Requirement >> From the entries that follow, copy every line with the word "torMap".

BEGIN Data provided

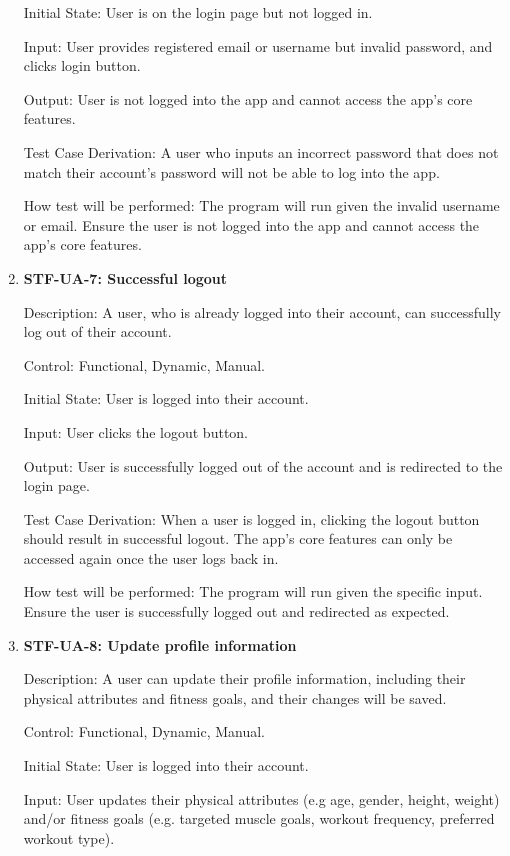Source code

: \documentclass[12pt, titlepage]{article}
\begin{document}
\begin{enumerate}
        Initial State: User is on the login page but not logged in.

        Input: User provides registered email or username but invalid password, and clicks login button.

        Output: User is not logged into the app and cannot access the app’s core features.

        Test Case Derivation: A user who inputs an incorrect password that does not match their account’s password will not be able to log into the app.

        How test will be performed: The program will run given the invalid username or email. Ensure the user is not logged into the app and cannot access the app’s core features.

        \item{\textbf{STF-UA-7: Successful logout}\\}

        Description: A user, who is already logged into their account, can successfully log out of their account.

        Control: Functional, Dynamic, Manual.

        Initial State: User is logged into their account.

        Input: User clicks the logout button.

        Output: User is successfully logged out of the account and is redirected to the login page.

        Test Case Derivation: When a user is logged in, clicking the logout button should result in successful logout. The app’s core features can only be accessed again once the user logs back in.

        How test will be performed: The program will run given the specific input. Ensure the user is successfully logged out and redirected as expected.

        \item{\textbf{STF-UA-8: Update profile information}\\}

        Description: A user can update their profile information, including their physical attributes and fitness goals, and their changes will be saved.

        Control: Functional, Dynamic, Manual.

        Initial State: User is logged into their account.

        Input: User updates their physical attributes (e.g age, gender, height, weight) and/or fitness goals (e.g. targeted muscle goals, workout frequency, preferred workout type).


\end{enumerate}
\end{document}
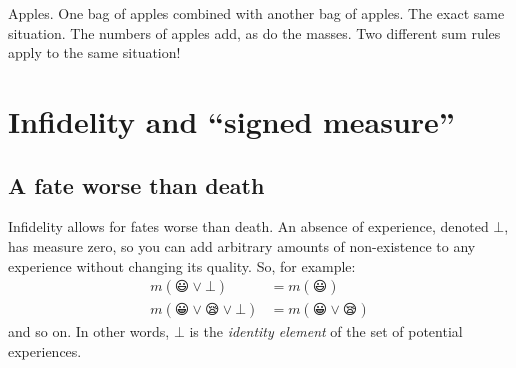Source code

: \documentclass[a4paper, 12pt]{article}
\begin{document}
Apples.
One bag of apples combined with another bag of apples.
The exact same situation. The numbers of apples add, as
do the masses. Two different sum rules apply to the same
situation!


\section{Infidelity and ``signed measure''}

\subsection{A fate worse than death}

Infidelity allows for fates worse than death.
An absence of experience, denoted $\bot$,
has measure zero, so you can add arbitrary amounts
of non-existence to any experience without changing
its quality. So, for example:
\begin{align}
m(😃 \vee \bot)        &= m(😃)\\
m(😀 \vee 😪 \vee \bot) &= m(😀 \vee 😪)
\end{align}
and so on.
In other words, $\bot$ is the {\em identity element}
of the set of potential experiences.



\end{document}
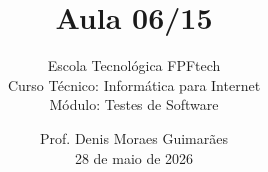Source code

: 
\title{Aula 06/15}

\subtitle{
\vspace{1.0cm}
Escola Tecnológica FPFtech\\
\vspace{0.5cm}
Curso Técnico: Informática para Internet\\
\vspace{0.5cm}
Módulo: Testes de Software
\vspace{1.0cm}
}

\author{
Prof. Denis Moraes Guimarães\\
\small 28 de maio de 2026
}

\date{}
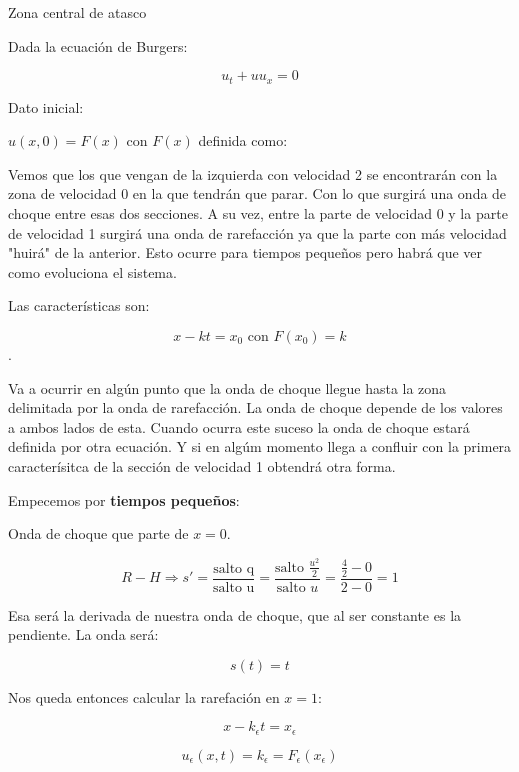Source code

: 		\begin{example}{Zona central de atasco}

			Dada la ecuación de Burgers:

			$$u_t + u u_x = 0$$

			Dato inicial:

			$u(x,0) = F(x)$ con $F(x)$ definida como:

			\begin{figure}[hbtp]
				\centering
				\caption{}
				\label{fig:FTresVelocidades}
			\end{figure}



			Vemos que los que vengan de la izquierda con velocidad 2 se encontrarán con la zona de velocidad 0 en la que tendrán que parar. Con lo que surgirá una onda de choque entre esas dos secciones. A su vez, entre la parte de velocidad 0 y la parte de velocidad 1 surgirá una onda de rarefacción ya que la parte con más velocidad "huirá" de la anterior. Esto ocurre para tiempos pequeños pero habrá que ver como evoluciona el sistema.

			Las características son:

			$$x - kt = x_0 \text{ con } F(x_0) = k$$.

			Va a ocurrir en algún punto que la onda de choque llegue hasta la zona delimitada por la onda de rarefacción. La onda de choque depende de los valores a ambos lados de esta. Cuando ocurra este suceso la onda de choque estará definida por otra ecuación. Y si en algúm momento llega a confluir con la primera caracterísitca de la sección de velocidad 1 obtendrá otra forma.


			Empecemos por \textbf{tiempos pequeños}:

			Onda de choque que parte de $x=0$.

			$$R-H \Rightarrow s' = \frac{\text{salto q}}{\text{salto u}} = \frac{\text{salto }\frac{u^2}{2}}{\text{salto }u} = \frac{\frac{4}{2} - 0}{2-0} = 1 $$

			Esa será la derivada de nuestra onda de choque, que al ser constante es la pendiente. La onda será:

			$$s(t) = t$$

			Nos queda entonces calcular la rarefación en $x=1$:

			$$x-k_\epsilon t = x_\epsilon$$

			$$u_\epsilon (x,t) = k_\epsilon = F_\epsilon (x_\epsilon)$$


\end{example}
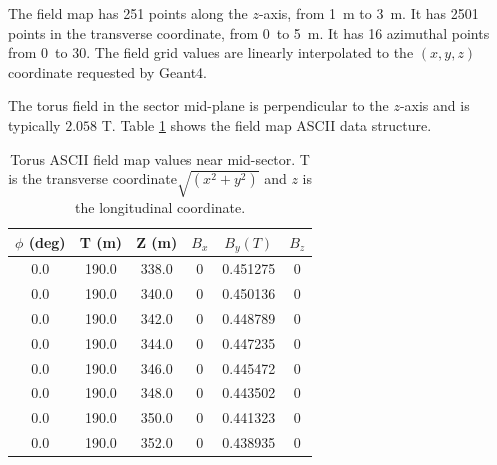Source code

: The field map has 251 points along the $z$-axis, from 1~m to 3~m. It has 2501 points in the transverse coordinate, from 0~to 5~m.
It has 16 azimuthal points from 0\mdeg \ to 30\mdeg. The field grid values are linearly interpolated to the $(x,y,z)$
coordinate requested by Geant4.

The torus field in the sector mid-plane is perpendicular to the $z$-axis and is typically $2.058$ T.
Table \ref{tab:torMap} shows the field map ASCII data structure.

\begin{table}[h]
	\begin{center}
		\begin{tabular}{| c | c | c | c | c | c | }
		 \hline \hline
         $\phi$ (deg) & T (m)    & Z (m)    &  $B_x$  &    $B_y (T)$    & $B_z$\\
			\hline
          0.0         &  190.0   &  338.0   &  0       &     0.451275 &  0 \\
          0.0         &  190.0   &  340.0   &  0       &     0.450136 &  0 \\
          0.0         &  190.0   &  342.0   &  0       &     0.448789 &  0 \\
          0.0         &  190.0   &  344.0   &  0       &     0.447235 &  0 \\
          0.0         &  190.0   &  346.0   &  0       &     0.445472 &  0 \\
          0.0         &  190.0   &  348.0   &  0       &     0.443502 &  0 \\
          0.0         &  190.0   &  350.0   &  0       &     0.441323 &  0 \\
          0.0         &  190.0   &  352.0   &  0       &     0.438935 &  0 \\
		\hline \hline
		\end{tabular}
	\end{center}
	\caption{Torus ASCII field map values near mid-sector. T is the transverse coordinate$\sqrt{(x^2+y^2)}$ and
             $z$ is the longitudinal coordinate.}
 	\label{tab:torMap}
\end{table}


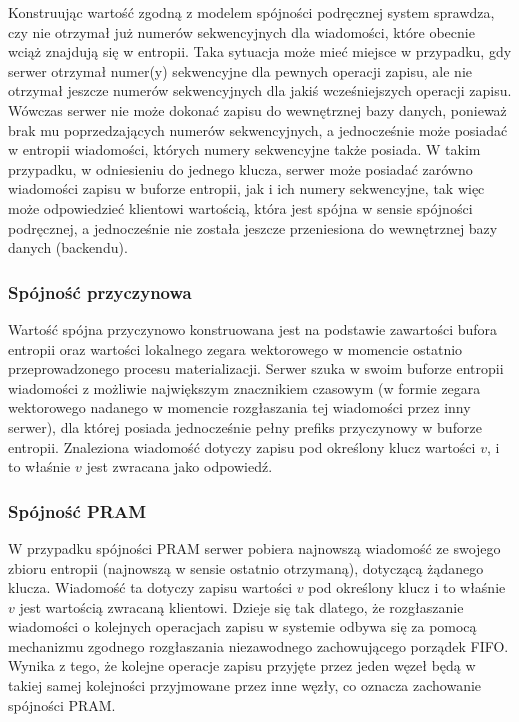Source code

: Konstruując wartość zgodną z modelem spójności podręcznej system sprawdza, czy nie otrzymał już numerów sekwencyjnych dla wiadomości, które obecnie wciąż znajdują się w entropii. Taka sytuacja może mieć miejsce w przypadku, gdy serwer otrzymał numer(y) sekwencyjne dla pewnych operacji zapisu, ale nie otrzymał jeszcze numerów sekwencyjnych dla jakiś wcześniejszych operacji zapisu. Wówczas serwer nie może dokonać zapisu do wewnętrznej bazy danych, ponieważ brak mu poprzedzających numerów sekwencyjnych, a jednocześnie może posiadać w entropii wiadomości, których numery sekwencyjne także posiada. W takim przypadku, w odniesieniu do jednego klucza, serwer może posiadać zarówno wiadomości zapisu w buforze entropii, jak i ich numery sekwencyjne, tak więc może odpowiedzieć klientowi wartością, która jest spójna w sensie spójności podręcznej, a jednocześnie nie została jeszcze przeniesiona do wewnętrznej bazy danych (backendu). %

\subsubsection{Spójność przyczynowa}

Wartość spójna przyczynowo konstruowana jest na podstawie zawartości bufora entropii oraz wartości lokalnego zegara wektorowego w momencie ostatnio przeprowadzonego procesu materializacji. Serwer szuka w swoim buforze entropii wiadomości z możliwie największym znacznikiem czasowym (w formie zegara wektorowego nadanego w momencie rozgłaszania tej wiadomości przez inny serwer), dla której posiada jednocześnie pełny prefiks przyczynowy w buforze entropii. Znaleziona wiadomość dotyczy zapisu pod określony klucz wartości $ v $, i to właśnie $ v $ jest zwracana jako odpowiedź.

\subsubsection{Spójność PRAM}

W przypadku spójności PRAM serwer pobiera najnowszą wiadomość ze swojego zbioru entropii (najnowszą w sensie ostatnio otrzymaną), dotyczącą żądanego klucza. Wiadomość ta dotyczy zapisu wartości $ v $ pod określony klucz i to właśnie $ v $ jest wartością zwracaną klientowi. Dzieje się tak dlatego, że rozgłaszanie wiadomości o kolejnych operacjach zapisu w systemie odbywa się za pomocą mechanizmu zgodnego rozgłaszania niezawodnego zachowującego porządek FIFO. Wynika z tego, że kolejne operacje zapisu przyjęte przez jeden węzeł będą w takiej samej kolejności przyjmowane przez inne węzły, co oznacza zachowanie spójności PRAM.

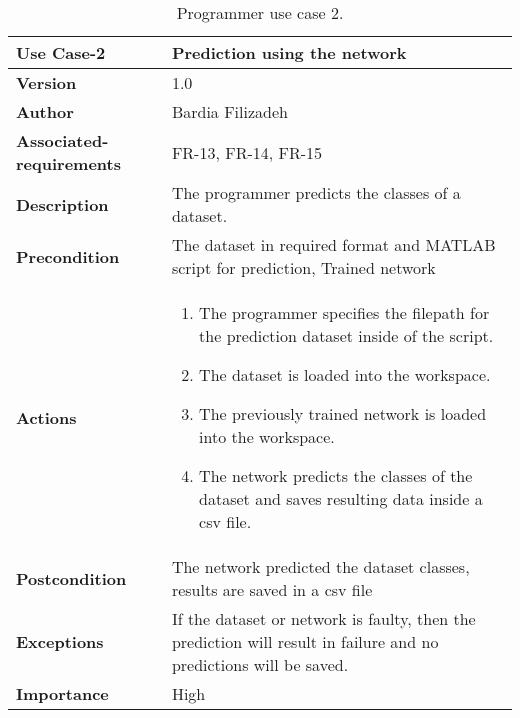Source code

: \begin{table}[p]
	\centering
	\begin{tabularx}{\linewidth}{ p{} p{} }
		\toprule
		\textbf{Use Case-2}    & \textbf{Prediction using the network}\\
		\toprule
		\textbf{Version}              & 1.0    \\
		\textbf{Author}                & Bardia Filizadeh \\
		\textbf{Associated-requirements} & FR-13, FR-14, FR-15\\
		\textbf{Description}          & The programmer predicts the classes of a dataset. \\
		\textbf{Precondition}         & The dataset in required format and MATLAB script for prediction, Trained network \\
		\textbf{Actions}             &
		\begin{enumerate}
			\def\labelenumi{\arabic{enumi}.}
			\tightlist
			\item The programmer specifies the filepath for the prediction dataset inside of the script.
			\item The dataset is loaded into the workspace.
            \item The previously trained network is loaded into the workspace.
            \item The network predicts the classes of the dataset and saves resulting data inside a csv file.
		\end{enumerate}\\
		\textbf{Postcondition}        & The network predicted the dataset classes, results are saved in a csv file \\
		\textbf{Exceptions}          & If the dataset or network is faulty, then the prediction will result in failure and no predictions will be saved. \\
		\textbf{Importance}          & High \\
		\bottomrule
	\end{tabularx}
	\caption{Programmer use case 2.}\label{table2}
\end{table}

END Data provided

Written solution >>
Table \ref{tab:torMap} shows the field map ASCII data structure.
 	\label{tab:torMap}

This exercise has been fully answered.